Exercise instructions
Every line that contains the word "list" should be copied from the records below.

Segment Start: Extracted data

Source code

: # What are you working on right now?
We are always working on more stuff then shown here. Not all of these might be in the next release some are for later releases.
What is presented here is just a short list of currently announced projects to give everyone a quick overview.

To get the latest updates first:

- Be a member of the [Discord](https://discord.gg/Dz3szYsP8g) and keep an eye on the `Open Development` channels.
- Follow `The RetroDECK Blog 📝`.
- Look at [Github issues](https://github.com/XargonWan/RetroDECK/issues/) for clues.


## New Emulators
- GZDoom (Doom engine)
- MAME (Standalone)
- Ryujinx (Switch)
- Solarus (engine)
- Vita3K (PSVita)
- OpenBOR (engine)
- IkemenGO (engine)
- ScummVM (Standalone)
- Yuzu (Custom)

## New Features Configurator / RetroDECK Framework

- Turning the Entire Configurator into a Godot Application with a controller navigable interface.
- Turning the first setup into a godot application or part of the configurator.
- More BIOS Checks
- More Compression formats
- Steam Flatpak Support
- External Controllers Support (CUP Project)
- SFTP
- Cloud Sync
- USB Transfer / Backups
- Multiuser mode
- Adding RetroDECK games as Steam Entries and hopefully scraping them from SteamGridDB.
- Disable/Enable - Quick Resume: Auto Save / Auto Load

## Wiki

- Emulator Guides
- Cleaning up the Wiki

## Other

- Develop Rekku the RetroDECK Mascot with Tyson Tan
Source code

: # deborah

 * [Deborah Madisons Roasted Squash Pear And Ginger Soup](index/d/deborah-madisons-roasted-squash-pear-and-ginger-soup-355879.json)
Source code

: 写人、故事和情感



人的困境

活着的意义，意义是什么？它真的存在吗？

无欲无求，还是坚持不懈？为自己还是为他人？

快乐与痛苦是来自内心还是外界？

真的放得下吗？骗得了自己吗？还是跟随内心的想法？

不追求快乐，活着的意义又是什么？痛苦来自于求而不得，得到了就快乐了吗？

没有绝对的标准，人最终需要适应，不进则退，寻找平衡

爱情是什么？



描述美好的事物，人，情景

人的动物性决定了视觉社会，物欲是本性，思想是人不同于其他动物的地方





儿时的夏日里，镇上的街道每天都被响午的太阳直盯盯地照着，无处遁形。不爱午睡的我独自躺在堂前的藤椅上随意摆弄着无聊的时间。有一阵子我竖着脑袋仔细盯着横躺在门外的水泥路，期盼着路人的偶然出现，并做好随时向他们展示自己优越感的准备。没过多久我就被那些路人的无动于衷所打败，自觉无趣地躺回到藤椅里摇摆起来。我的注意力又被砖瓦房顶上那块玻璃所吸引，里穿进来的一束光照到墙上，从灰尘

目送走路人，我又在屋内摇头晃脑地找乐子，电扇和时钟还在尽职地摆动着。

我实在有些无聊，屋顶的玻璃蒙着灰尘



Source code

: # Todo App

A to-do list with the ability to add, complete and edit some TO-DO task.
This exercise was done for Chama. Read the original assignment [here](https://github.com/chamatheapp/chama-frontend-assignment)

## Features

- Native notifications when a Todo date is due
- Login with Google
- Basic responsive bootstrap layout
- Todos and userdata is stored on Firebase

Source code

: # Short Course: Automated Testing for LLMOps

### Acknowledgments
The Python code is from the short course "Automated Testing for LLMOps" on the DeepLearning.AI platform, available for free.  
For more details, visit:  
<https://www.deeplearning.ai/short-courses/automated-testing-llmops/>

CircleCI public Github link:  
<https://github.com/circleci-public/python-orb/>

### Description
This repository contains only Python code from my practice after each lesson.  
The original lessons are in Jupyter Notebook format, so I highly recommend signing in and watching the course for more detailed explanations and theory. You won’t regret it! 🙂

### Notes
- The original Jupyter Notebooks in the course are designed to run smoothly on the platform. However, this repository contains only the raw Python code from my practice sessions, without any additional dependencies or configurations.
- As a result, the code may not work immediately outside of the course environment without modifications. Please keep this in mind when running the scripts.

Segment End: Extracted data

Response box
What is presented here is just a short list of currently announced projects to give everyone a quick overview.
A to-do list with the ability to add, complete and edit some TO-DO task.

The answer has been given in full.